[Start of Attachment]

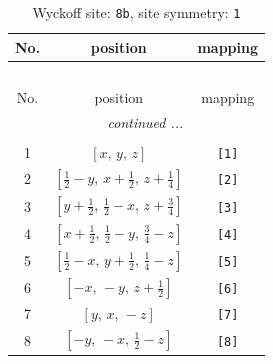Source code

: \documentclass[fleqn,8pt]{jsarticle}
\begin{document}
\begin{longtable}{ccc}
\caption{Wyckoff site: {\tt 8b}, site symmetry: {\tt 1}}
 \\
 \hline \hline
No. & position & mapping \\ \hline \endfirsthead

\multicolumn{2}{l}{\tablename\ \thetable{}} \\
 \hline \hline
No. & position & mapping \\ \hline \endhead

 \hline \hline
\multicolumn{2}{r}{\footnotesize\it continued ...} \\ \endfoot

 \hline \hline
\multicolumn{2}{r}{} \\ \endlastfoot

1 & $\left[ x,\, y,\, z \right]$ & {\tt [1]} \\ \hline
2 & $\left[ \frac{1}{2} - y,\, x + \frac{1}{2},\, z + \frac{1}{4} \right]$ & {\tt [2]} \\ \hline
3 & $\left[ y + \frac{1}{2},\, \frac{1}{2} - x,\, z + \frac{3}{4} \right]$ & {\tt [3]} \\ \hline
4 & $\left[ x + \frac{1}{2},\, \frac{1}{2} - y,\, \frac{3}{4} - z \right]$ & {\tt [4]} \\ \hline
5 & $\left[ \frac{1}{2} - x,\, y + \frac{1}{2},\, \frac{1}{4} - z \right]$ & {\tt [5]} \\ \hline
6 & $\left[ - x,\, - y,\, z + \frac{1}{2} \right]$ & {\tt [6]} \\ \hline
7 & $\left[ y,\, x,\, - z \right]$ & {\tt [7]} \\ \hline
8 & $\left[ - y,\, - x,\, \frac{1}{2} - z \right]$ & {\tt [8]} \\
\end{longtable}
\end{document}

[End of Attachment]
[Start of Attachment]

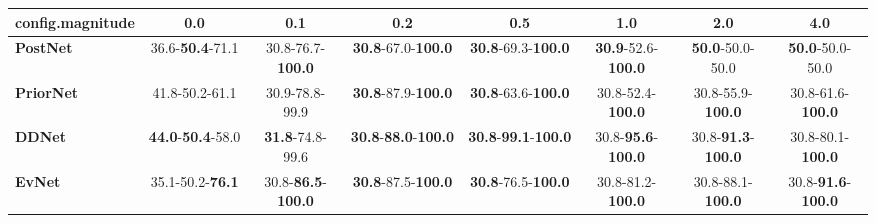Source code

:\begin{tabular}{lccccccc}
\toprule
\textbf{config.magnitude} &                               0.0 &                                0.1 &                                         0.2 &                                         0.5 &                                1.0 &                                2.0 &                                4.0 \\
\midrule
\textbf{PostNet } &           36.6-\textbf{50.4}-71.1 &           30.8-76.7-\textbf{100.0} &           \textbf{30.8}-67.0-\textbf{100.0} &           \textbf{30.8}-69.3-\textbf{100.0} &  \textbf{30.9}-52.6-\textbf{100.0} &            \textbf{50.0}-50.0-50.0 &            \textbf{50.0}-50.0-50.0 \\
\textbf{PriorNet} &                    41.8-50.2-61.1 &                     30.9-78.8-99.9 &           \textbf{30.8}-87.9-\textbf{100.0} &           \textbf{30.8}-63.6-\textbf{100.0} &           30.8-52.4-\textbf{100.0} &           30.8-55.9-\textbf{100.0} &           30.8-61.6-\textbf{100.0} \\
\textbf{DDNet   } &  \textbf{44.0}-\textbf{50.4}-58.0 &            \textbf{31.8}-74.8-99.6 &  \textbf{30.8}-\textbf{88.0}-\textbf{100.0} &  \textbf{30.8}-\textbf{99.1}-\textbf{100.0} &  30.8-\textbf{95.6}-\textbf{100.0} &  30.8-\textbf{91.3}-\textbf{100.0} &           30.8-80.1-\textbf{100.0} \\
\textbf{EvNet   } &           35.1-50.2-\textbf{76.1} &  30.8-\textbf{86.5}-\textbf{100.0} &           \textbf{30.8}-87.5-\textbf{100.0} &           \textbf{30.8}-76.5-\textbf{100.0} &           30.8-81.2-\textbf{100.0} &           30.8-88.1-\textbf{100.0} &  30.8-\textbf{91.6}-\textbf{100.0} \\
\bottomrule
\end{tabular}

[End of Attachment]
[Start of Attachment]

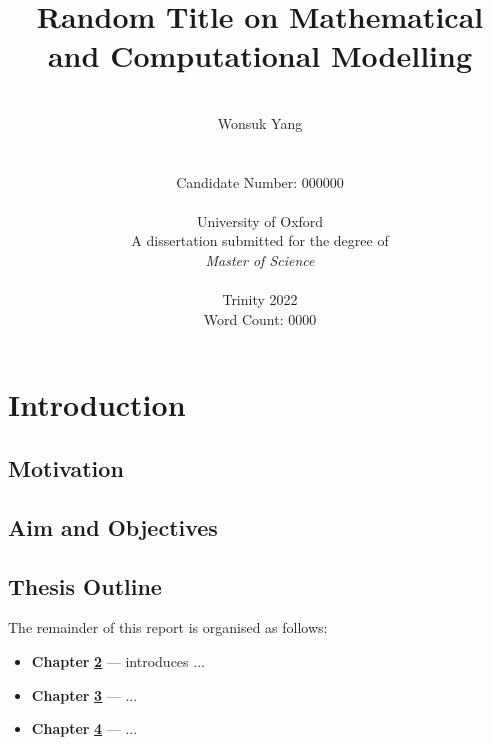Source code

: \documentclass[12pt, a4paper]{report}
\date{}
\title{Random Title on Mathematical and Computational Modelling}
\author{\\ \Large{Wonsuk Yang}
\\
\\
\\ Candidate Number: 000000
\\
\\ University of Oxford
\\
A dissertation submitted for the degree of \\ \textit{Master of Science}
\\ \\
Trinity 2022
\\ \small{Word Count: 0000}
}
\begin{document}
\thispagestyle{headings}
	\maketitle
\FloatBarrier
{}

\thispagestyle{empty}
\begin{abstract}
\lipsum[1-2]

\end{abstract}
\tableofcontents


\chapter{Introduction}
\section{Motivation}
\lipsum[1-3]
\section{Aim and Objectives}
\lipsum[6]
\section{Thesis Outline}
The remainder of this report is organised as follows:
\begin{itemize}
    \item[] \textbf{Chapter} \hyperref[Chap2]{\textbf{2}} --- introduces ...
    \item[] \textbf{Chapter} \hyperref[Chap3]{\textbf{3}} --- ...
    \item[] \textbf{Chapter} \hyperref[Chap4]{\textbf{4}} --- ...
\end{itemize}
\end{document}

[End of Attachment]

Required work:
Return all lines of the material above in which "left" occurs.

Written solution:
1 & $\left[ x,\, y,\, z \right]$ & {\tt [1]} \\ \hline
2 & $\left[ \frac{1}{2} - y,\, x + \frac{1}{2},\, z + \frac{1}{4} \right]$ & {\tt [2]} \\ \hline
3 & $\left[ y + \frac{1}{2},\, \frac{1}{2} - x,\, z + \frac{3}{4} \right]$ & {\tt [3]} \\ \hline
4 & $\left[ x + \frac{1}{2},\, \frac{1}{2} - y,\, \frac{3}{4} - z \right]$ & {\tt [4]} \\ \hline
5 & $\left[ \frac{1}{2} - x,\, y + \frac{1}{2},\, \frac{1}{4} - z \right]$ & {\tt [5]} \\ \hline
6 & $\left[ - x,\, - y,\, z + \frac{1}{2} \right]$ & {\tt [6]} \\ \hline
7 & $\left[ y,\, x,\, - z \right]$ & {\tt [7]} \\ \hline
8 & $\left[ - y,\, - x,\, \frac{1}{2} - z \right]$ & {\tt [8]} \\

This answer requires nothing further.